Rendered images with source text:
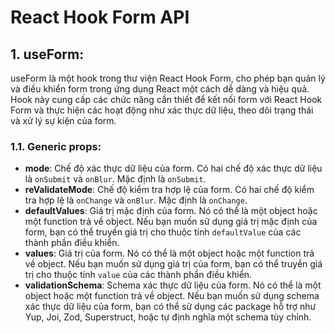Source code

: # React Hook Form API

## 1. useForm:
useForm là một hook trong thư viện React Hook Form, cho phép bạn quản lý và điều khiển form trong ứng dụng React một cách dễ dàng và hiệu quả. Hook này cung cấp các chức năng cần thiết để kết nối form với React Hook Form và thực hiện các hoạt động như xác thực dữ liệu, theo dõi trạng thái và xử lý sự kiện của form.

### 1.1. Generic props:
- **mode**: Chế độ xác thực dữ liệu của form. Có hai chế độ xác thực dữ liệu là `onSubmit` và `onBlur`. Mặc định là `onSubmit`.
- **reValidateMode**: Chế độ kiểm tra hợp lệ của form. Có hai chế độ kiểm tra hợp lệ là `onChange` và `onBlur`. Mặc định là `onChange`.
- **defaultValues**: Giá trị mặc định của form. Nó có thể là một object hoặc một function trả về object. Nếu bạn muốn sử dụng giá trị mặc định của form, bạn có thể truyền giá trị cho thuộc tính `defaultValue` của các thành phần điều khiển.
- **values**: Giá trị của form. Nó có thể là một object hoặc một function trả về object. Nếu bạn muốn sử dụng giá trị của form, bạn có thể truyền giá trị cho thuộc tính `value` của các thành phần điều khiển.
- **validationSchema**: Schema xác thực dữ liệu của form. Nó có thể là một object hoặc một function trả về object. Nếu bạn muốn sử dụng schema xác thực dữ liệu của form, bạn có thể sử dụng các package hỗ trợ như Yup, Joi, Zod, Superstruct, hoặc tự định nghĩa một schema tùy chỉnh.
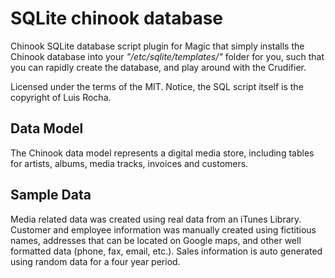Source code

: # SQLite chinook database

Chinook SQLite database script plugin for Magic that simply installs the Chinook database into
your _"/etc/sqlite/templates/"_ folder for you, such that you can rapidly create the database,
and play around with the Crudifier.

Licensed under the terms of the MIT. Notice, the SQL script itself is the copyright of Luis Rocha.

## Data Model

The Chinook data model represents a digital media store, including tables for artists, albums, media
tracks, invoices and customers.

## Sample Data

Media related data was created using real data from an iTunes Library. Customer and employee
information was manually created using fictitious names, addresses that can be located on Google maps,
and other well formatted data (phone, fax, email, etc.). Sales information is auto generated using
random data for a four year period.
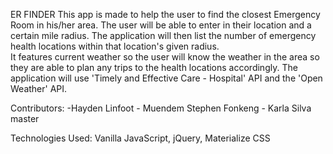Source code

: ER FINDER
This app is made to help the user to find the closest Emergency Room in his/her area.
The user will be able to enter in their location and a certain mile radius.  The application will then list the number of emergency health locations within that location's given radius.  
It features current weather so the user will know the weather in the area so they are able to plan any trips to the health locations accordingly.
The application will use 'Timely and Effective Care - Hospital' API and the 'Open Weather' API.

Contributors: -Hayden Linfoot - Muendem Stephen Fonkeng  - Karla Silva
 master

Technologies Used: Vanilla JavaScript, jQuery, Materialize CSS
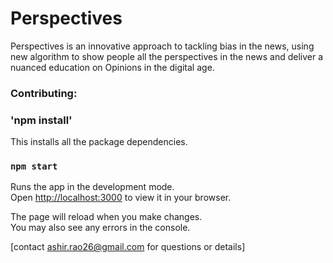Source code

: # Perspectives

Perspectives is an innovative approach to tackling bias in the news, using new algorithm to show people all the perspectives in the news and deliver a nuanced education on Opinions in the digital age. 

### Contributing:

### 'npm install'
This installs all the package dependencies.

### `npm start`

Runs the app in the development mode.\
Open [http://localhost:3000](http://localhost:3000) to view it in your browser.

The page will reload when you make changes.\
You may also see any errors in the console.


[contact ashir.rao26@gmail.com for questions or details]
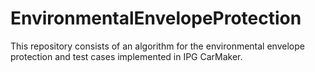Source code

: # EnvironmentalEnvelopeProtection
This repository consists of an algorithm for the environmental envelope protection and test cases implemented in IPG CarMaker.
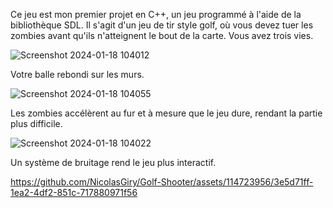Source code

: Ce  jeu est mon premier projet en C++, un jeu programmé à l'aide de la bibliothèque SDL.
Il s'agit d'un jeu de tir style golf, où vous devez tuer les zombies avant qu'ils n'atteignent le bout de la carte. 
Vous avez trois vies.

![Screenshot 2024-01-18 104012](https://github.com/NicolasGiry/Golf-Shooter/assets/114723956/4228f629-25c5-4a33-8712-1f30525f0bca)

Votre balle rebondi sur les murs.

![Screenshot 2024-01-18 104055](https://github.com/NicolasGiry/Golf-Shooter/assets/114723956/63e37f25-2ef6-4acd-b2d5-57340457e083)

Les zombies accélèrent au fur et à mesure que le jeu dure, rendant la partie plus difficile.

![Screenshot 2024-01-18 104022](https://github.com/NicolasGiry/Golf-Shooter/assets/114723956/3c9f5595-30fe-4189-a96d-4cd69daccf61)

Un système de bruitage rend le jeu plus interactif.

https://github.com/NicolasGiry/Golf-Shooter/assets/114723956/3e5d71ff-1ea2-4df2-851c-717880971f56

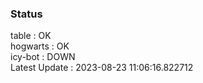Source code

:### Status


table : OK  
hogwarts : OK  
icy-bot : DOWN  
Latest Update : 2023-08-23 11:06:16.822712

Task directions. What you return should match the entries word for word, pictures aside.

Answer section.
Source code

: # React Hook Form API

## 1. useForm:
useForm là một hook trong thư viện React Hook Form, cho phép bạn quản lý và điều khiển form trong ứng dụng React một cách dễ dàng và hiệu quả. Hook này cung cấp các chức năng cần thiết để kết nối form với React Hook Form và thực hiện các hoạt động như xác thực dữ liệu, theo dõi trạng thái và xử lý sự kiện của form.

### 1.1. Generic props:
- **mode**: Chế độ xác thực dữ liệu của form. Có hai chế độ xác thực dữ liệu là `onSubmit` và `onBlur`. Mặc định là `onSubmit`.
- **reValidateMode**: Chế độ kiểm tra hợp lệ của form. Có hai chế độ kiểm tra hợp lệ là `onChange` và `onBlur`. Mặc định là `onChange`.
- **defaultValues**: Giá trị mặc định của form. Nó có thể là một object hoặc một function trả về object. Nếu bạn muốn sử dụng giá trị mặc định của form, bạn có thể truyền giá trị cho thuộc tính `defaultValue` của các thành phần điều khiển.
- **values**: Giá trị của form. Nó có thể là một object hoặc một function trả về object. Nếu bạn muốn sử dụng giá trị của form, bạn có thể truyền giá trị cho thuộc tính `value` của các thành phần điều khiển.
- **validationSchema**: Schema xác thực dữ liệu của form. Nó có thể là một object hoặc một function trả về object. Nếu bạn muốn sử dụng schema xác thực dữ liệu của form, bạn có thể sử dụng các package hỗ trợ như Yup, Joi, Zod, Superstruct, hoặc tự định nghĩa một schema tùy chỉnh.
Source code

: # SQLite chinook database

Chinook SQLite database script plugin for Magic that simply installs the Chinook database into
your _"/etc/sqlite/templates/"_ folder for you, such that you can rapidly create the database,
and play around with the Crudifier.

Licensed under the terms of the MIT. Notice, the SQL script itself is the copyright of Luis Rocha.

## Data Model

The Chinook data model represents a digital media store, including tables for artists, albums, media
tracks, invoices and customers.

## Sample Data

Media related data was created using real data from an iTunes Library. Customer and employee
information was manually created using fictitious names, addresses that can be located on Google maps,
and other well formatted data (phone, fax, email, etc.). Sales information is auto generated using
random data for a four year period.
Source code

: ER FINDER
This app is made to help the user to find the closest Emergency Room in his/her area.
The user will be able to enter in their location and a certain mile radius.  The application will then list the number of emergency health locations within that location's given radius.  
It features current weather so the user will know the weather in the area so they are able to plan any trips to the health locations accordingly.
The application will use 'Timely and Effective Care - Hospital' API and the 'Open Weather' API.

Contributors: -Hayden Linfoot - Muendem Stephen Fonkeng  - Karla Silva
 master

Technologies Used: Vanilla JavaScript, jQuery, Materialize CSS
Source code

: # Perspectives

Perspectives is an innovative approach to tackling bias in the news, using new algorithm to show people all the perspectives in the news and deliver a nuanced education on Opinions in the digital age. 

### Contributing:

### 'npm install'
This installs all the package dependencies.

### `npm start`

Runs the app in the development mode.\
Open [http://localhost:3000](http://localhost:3000) to view it in your browser.

The page will reload when you make changes.\
You may also see any errors in the console.


[contact ashir.rao26@gmail.com for questions or details]
Source code

: # EnvironmentalEnvelopeProtection
This repository consists of an algorithm for the environmental envelope protection and test cases implemented in IPG CarMaker.
Source code

: Ce  jeu est mon premier projet en C++, un jeu programmé à l'aide de la bibliothèque SDL.
Il s'agit d'un jeu de tir style golf, où vous devez tuer les zombies avant qu'ils n'atteignent le bout de la carte. 
Vous avez trois vies.

![Screenshot 2024-01-18 104012](https://github.com/NicolasGiry/Golf-Shooter/assets/114723956/4228f629-25c5-4a33-8712-1f30525f0bca)

Votre balle rebondi sur les murs.

![Screenshot 2024-01-18 104055](https://github.com/NicolasGiry/Golf-Shooter/assets/114723956/63e37f25-2ef6-4acd-b2d5-57340457e083)

Les zombies accélèrent au fur et à mesure que le jeu dure, rendant la partie plus difficile.

![Screenshot 2024-01-18 104022](https://github.com/NicolasGiry/Golf-Shooter/assets/114723956/3c9f5595-30fe-4189-a96d-4cd69daccf61)

Un système de bruitage rend le jeu plus interactif.

https://github.com/NicolasGiry/Golf-Shooter/assets/114723956/3e5d71ff-1ea2-4df2-851c-717880971f56

Source code

:### Status


table : OK  
hogwarts : OK  
icy-bot : DOWN  
Latest Update : 2023-08-23 11:06:16.822712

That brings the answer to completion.